流星の天使 〜 錬金魔装器兵 マグアード誕生秘話 〜

作者: モモル24号

 1980年初頭、静岡県富士宮市で新たな洞窟が研究機関により発見された。数ある富士山の洞窟の中で、発見が遅れたのは諸事情による。秘められていたのは霊水洞と呼ばれるもの。


 古来よりこの地は、富士=不死の力を得られるなど、特別な神域として敬われてきた。富士の水を飲む事で力が得られると、信じる者は跡を絶たない。


 ────しかしこの、霊水を別の観点から活用しようと考えた男がいた。


 名を粟倉 光英(あわくら みつひで)という。


 彼は霊水と呼ばれる水の中でも、高純度のマグマエネルギー溢れる神水に注目した。


 いまで言うアクアメタルなどの技術の応用で、神水と融合させた金属結晶を構成。溶岩熱を越える熱量の中、濃縮を繰り返す事でマグアメタルと呼ばれる液体金属が誕生した。


 だが粟倉の研究は日の目をみる事なく静かに封印された。大量生産大量消費の時代に、半永久的に運用出来る金属の存在など、経済界が認めるはずがなかったからだ。


 やがて時代は進む。対テロ、特別犯罪対応組織、いわゆるサイバーポリスを含んだ、緊急を要する案件に特化した組織が誕生した。


 求められたのは迅速化。対ミサイル兵器にレーザーの開発が急がれた。だがレーダーをくぐり抜け潜入するドローン兵器の到来。残念ながら、政府の対応は後手を踏むばかりであった。


 未知のウィルス生物兵器に加えて、ドローンから進化した自動戦闘兵器、通称オートマーダーフライと潜海兵器、ドルフィンダイバーと呼ばれる新兵器が登場する。同盟国頼りの旧兵器では国土を守れない。


 ……政府はようやく重い腰を上げた。国防を掛けた、極秘プロジェクトが起ち上げられたのである。


 そんな状況下で、再び粟倉の研究が脚光を浴びた。残念ながら粟倉は研究施設の閉鎖の決定に失意と絶望の中で行方知れずとなっていた。


 破棄されずわずかに残された研究成果をもとに、研究機関が発足する。研究機関へ多額の出資したのは真守グループ。そして技術開発を行うのは、真守グループに保護されている金星人の技師達だ。彼らを中心に新たな防衛兵器を開発する事になった。


 機関の発足と同時に、搭乗適性のある少年少女が集められた。秘密裏に適性能力が測られ、見込みある者を選抜して訓練が行われた。


 持てる技術の全てを集めマグアメタルを最大限に活かした液化燃料を使った、魔装器兵マグアードがついに完成した。


 全長六メートルに対して重量は僅か四百キログラム。
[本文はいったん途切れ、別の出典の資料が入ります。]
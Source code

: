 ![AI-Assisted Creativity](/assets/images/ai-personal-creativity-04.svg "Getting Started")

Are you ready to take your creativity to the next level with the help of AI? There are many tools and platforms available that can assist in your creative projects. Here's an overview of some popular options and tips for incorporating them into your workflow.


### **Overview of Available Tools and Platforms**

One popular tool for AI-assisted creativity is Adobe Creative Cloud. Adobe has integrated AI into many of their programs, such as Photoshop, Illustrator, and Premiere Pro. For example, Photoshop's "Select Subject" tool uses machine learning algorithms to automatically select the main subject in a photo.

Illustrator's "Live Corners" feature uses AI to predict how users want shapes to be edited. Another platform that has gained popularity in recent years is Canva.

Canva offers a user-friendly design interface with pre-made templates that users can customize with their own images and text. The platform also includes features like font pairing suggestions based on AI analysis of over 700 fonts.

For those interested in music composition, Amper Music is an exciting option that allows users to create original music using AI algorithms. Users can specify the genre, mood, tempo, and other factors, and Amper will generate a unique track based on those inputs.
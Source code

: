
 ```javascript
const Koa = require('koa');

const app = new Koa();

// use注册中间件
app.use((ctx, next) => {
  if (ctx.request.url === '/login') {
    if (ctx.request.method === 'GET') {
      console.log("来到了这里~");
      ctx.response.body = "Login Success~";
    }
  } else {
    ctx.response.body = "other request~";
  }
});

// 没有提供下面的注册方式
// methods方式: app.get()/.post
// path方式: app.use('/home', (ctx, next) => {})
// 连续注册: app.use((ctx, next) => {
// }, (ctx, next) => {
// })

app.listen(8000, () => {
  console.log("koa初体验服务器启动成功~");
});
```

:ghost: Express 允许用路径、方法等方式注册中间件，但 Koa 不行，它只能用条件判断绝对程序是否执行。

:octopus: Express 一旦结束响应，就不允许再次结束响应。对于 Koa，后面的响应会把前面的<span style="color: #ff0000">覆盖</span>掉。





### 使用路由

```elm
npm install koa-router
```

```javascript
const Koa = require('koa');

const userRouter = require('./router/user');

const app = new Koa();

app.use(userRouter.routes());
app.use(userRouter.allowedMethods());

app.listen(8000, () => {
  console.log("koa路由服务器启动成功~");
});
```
搭乗者の体重を加えても軽自動車よりもやや軽いくらいだ。瞬間的なパワーは馬力換算でおよそ一万馬力という。


 また魔装器兵の全身は固体化に見えるが、流動性のボディとなっている。コックピットをはじめ重要箇所には、アブソープション機能も搭載されていた。物理的な衝撃と吸収した熱を、マグアメタルエネルギーへと変換する。急激な寒暖差や高圧力に対して高い耐性を持つのが特徴だ。


 デッサン人形を思わせる人型の姿なのは、災害時の作業を想定もしている。人道的アピールもあるが、操縦者が人であるため、動かす際のイメージを優先した結果だ。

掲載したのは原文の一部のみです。